Imo wait until you can do 3 sets of 8 like you're thinking before adding weight.

Then I would start with 10lbs extra and do 5 sets of 3 and build that to 5x5, then add 10lbs etc.
 
I'm not sure now's the right time to add weight really. Maybe you should spend some time getting better at a variety of pull-ups first. For example, work sets of wide grip pull-ups, normal grip, behind the neck, then wide/normal grip chins. Once you can do sets of those consistently then add weight and repeat. Just my 0.02
 
Workout 7 - Sunday, 2.20.11
Weight - 175.5 (+1.5 from last week.)


Squat
45 2x5
75 1x5
110 1x3
150 1x2
190 3x5

Bench
45 2x5
70 1x5
105 1x3
135 1x2
150 3x5

Chins
10 (PR)
4
5

I am definitely feeling stronger on the bench and squats. As mentioned before, I need to rest a little more between chin sets.

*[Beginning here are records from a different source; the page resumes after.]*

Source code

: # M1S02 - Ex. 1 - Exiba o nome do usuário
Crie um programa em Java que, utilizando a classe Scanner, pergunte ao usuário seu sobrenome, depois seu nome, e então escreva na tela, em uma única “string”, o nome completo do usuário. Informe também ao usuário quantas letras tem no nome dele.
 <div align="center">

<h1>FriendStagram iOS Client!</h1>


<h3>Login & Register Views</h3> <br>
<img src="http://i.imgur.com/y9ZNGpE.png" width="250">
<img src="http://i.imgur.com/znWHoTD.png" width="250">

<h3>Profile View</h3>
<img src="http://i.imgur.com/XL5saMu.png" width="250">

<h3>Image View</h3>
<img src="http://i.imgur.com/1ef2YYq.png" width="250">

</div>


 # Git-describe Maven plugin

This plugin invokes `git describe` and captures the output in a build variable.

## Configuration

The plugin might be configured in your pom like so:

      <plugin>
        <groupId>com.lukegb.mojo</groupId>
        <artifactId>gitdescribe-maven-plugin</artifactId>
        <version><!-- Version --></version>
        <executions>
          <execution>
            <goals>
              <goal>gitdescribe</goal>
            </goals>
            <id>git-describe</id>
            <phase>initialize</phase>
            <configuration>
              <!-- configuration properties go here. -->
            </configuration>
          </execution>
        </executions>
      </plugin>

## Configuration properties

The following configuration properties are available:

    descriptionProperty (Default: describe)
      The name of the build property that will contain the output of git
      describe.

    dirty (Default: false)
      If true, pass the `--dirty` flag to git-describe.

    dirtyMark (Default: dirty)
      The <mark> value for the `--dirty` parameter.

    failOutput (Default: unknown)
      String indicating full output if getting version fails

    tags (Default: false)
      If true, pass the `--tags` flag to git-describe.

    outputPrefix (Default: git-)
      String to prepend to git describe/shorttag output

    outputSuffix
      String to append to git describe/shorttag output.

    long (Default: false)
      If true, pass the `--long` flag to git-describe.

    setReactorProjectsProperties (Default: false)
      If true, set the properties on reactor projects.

Today makes two weeks, so here are some pics. I don't really see any changes compared to the first batch of pics, but I wasn't really expecting anything either.

Can't have progress pics without the belly shot!
 
Yeah, I would have posted it in more detail if I had a daily meal plan, but I really don't. I will admit it needs a little work though.

I almost never go more than three hours without eating with the exception of my late lunch because of school. I go about 4 - 5 hours then.

11:00 Breakfast - Scoop of whey, oats, and milk in blender. Sometimes I add ANPB or fruit, depending on the flavor of protein.

3:30 - Something along the lines of steak with sweet potatoe/veggies, half dozen eggs with ezekiel raisen toast, or grilled chicken/various meats that my mom makes with veggies. BUT, sometimes I'll eat cheese pizza about twice a week as a meal.

From 3:30 on, I eat at least every three hours till about 1am. Sometimes the meals are a little smaller, like PB crackers with a couple of servings of cottage cheese and fruit. I have also been known to snack on some bland sugarless cereal with honey. But, I always add a protein source with every meal.

I drink milk with every meal.

I know this is pretty unorganized, but I really eat about the same things every day, just in different orders. The only thing set in stone is the breakfast, and post-workout I get a lot of carbs (potatoes and fruit) with my protein shake.

Any suggestions on what I could take with me to eat at school? Preferably something that doesn't stink up a classroom, haha.